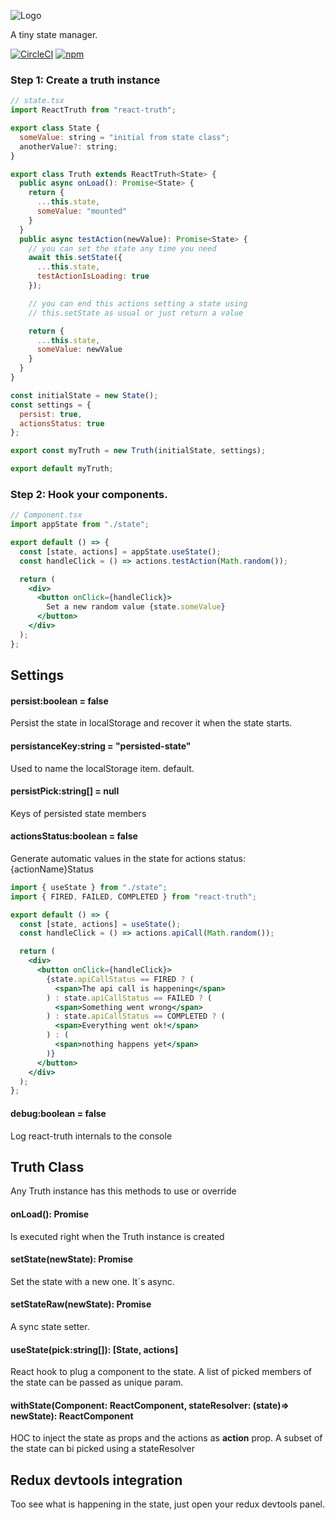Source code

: ![Logo](https://res.cloudinary.com/iunigo/image/upload/c_scale,q_100,w_200/v1559334903/react-truth/React_Truth_color.png)

A tiny state manager.

[![CircleCI](https://circleci.com/gh/zapaiamarce/react-truth.svg?style=shield)](https://circleci.com/gh/zapaiamarce/react-truth) [![npm](https://img.shields.io/npm/v/react-truth/latest.svg?color=brightgreen)](https://www.npmjs.com/package/react-truth)

### Step 1: Create a truth instance

```jsx
// state.tsx
import ReactTruth from "react-truth";

export class State {
  someValue: string = "initial from state class";
  anotherValue?: string;
}

export class Truth extends ReactTruth<State> {
  public async onLoad(): Promise<State> {
    return {
      ...this.state,
      someValue: "mounted"
    }
  }
  public async testAction(newValue): Promise<State> {
    // you can set the state any time you need
    await this.setState({
      ...this.state,
      testActionIsLoading: true
    });

    // you can end this actions setting a state using
    // this.setState as usual or just return a value

    return {
      ...this.state,
      someValue: newValue
    }
  }
}

const initialState = new State();
const settings = {
  persist: true,
  actionsStatus: true
};

export const myTruth = new Truth(initialState, settings);

export default myTruth;
```

### Step 2: Hook your components.

```jsx
// Component.tsx
import appState from "./state";

export default () => {
  const [state, actions] = appState.useState();
  const handleClick = () => actions.testAction(Math.random());

  return (
    <div>
      <button onClick={handleClick}>
        Set a new random value {state.someValue}
      </button>
    </div>
  );
};
```

## Settings

#### persist:boolean = false

Persist the state in localStorage and recover it when the state starts.

#### persistanceKey:string = "persisted-state"

Used to name the localStorage item. default.

#### persistPick:string[] = null

Keys of persisted state members

#### actionsStatus:boolean = false

Generate automatic values in the state for actions status: {actionName}Status

```jsx
import { useState } from "./state";
import { FIRED, FAILED, COMPLETED } from "react-truth";

export default () => {
  const [state, actions] = useState();
  const handleClick = () => actions.apiCall(Math.random());

  return (
    <div>
      <button onClick={handleClick}>
        {state.apiCallStatus == FIRED ? (
          <span>The api call is happening</span>
        ) : state.apiCallStatus == FAILED ? (
          <span>Something went wrong</span>
        ) : state.apiCallStatus == COMPLETED ? (
          <span>Everything went ok!</span>
        ) : (
          <span>nothing happens yet</span>
        )}
      </button>
    </div>
  );
};
```

#### debug:boolean = false

Log react-truth internals to the console

## Truth Class

Any Truth instance has this methods to use or override

#### onLoad(): Promise<State>

Is executed right when the Truth instance is created

#### setState(newState): Promise<State>

Set the state with a new one. It´s async.

#### setStateRaw(newState): Promise<State>

A sync state setter.

#### useState(pick:string[]): [State, actions]

React hook to plug a component to the state. A list of picked members of the state can be passed as unique param.

#### withState(Component: ReactComponent, stateResolver: (state)=> newState): ReactComponent
HOC to inject the state as props and the actions as **action** prop. 
A subset of the state can bi picked using a stateResolver



## Redux devtools integration

Too see what is happening in the state, just open your redux devtools panel.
------------------------------------------------------------------------
## EXERCISE AIM
Check the listing above for "default". Show every line where it turns up.

## WRITTEN ANSWER
export default myTruth;
export default () => {
Used to name the localStorage item. default.
export default () => {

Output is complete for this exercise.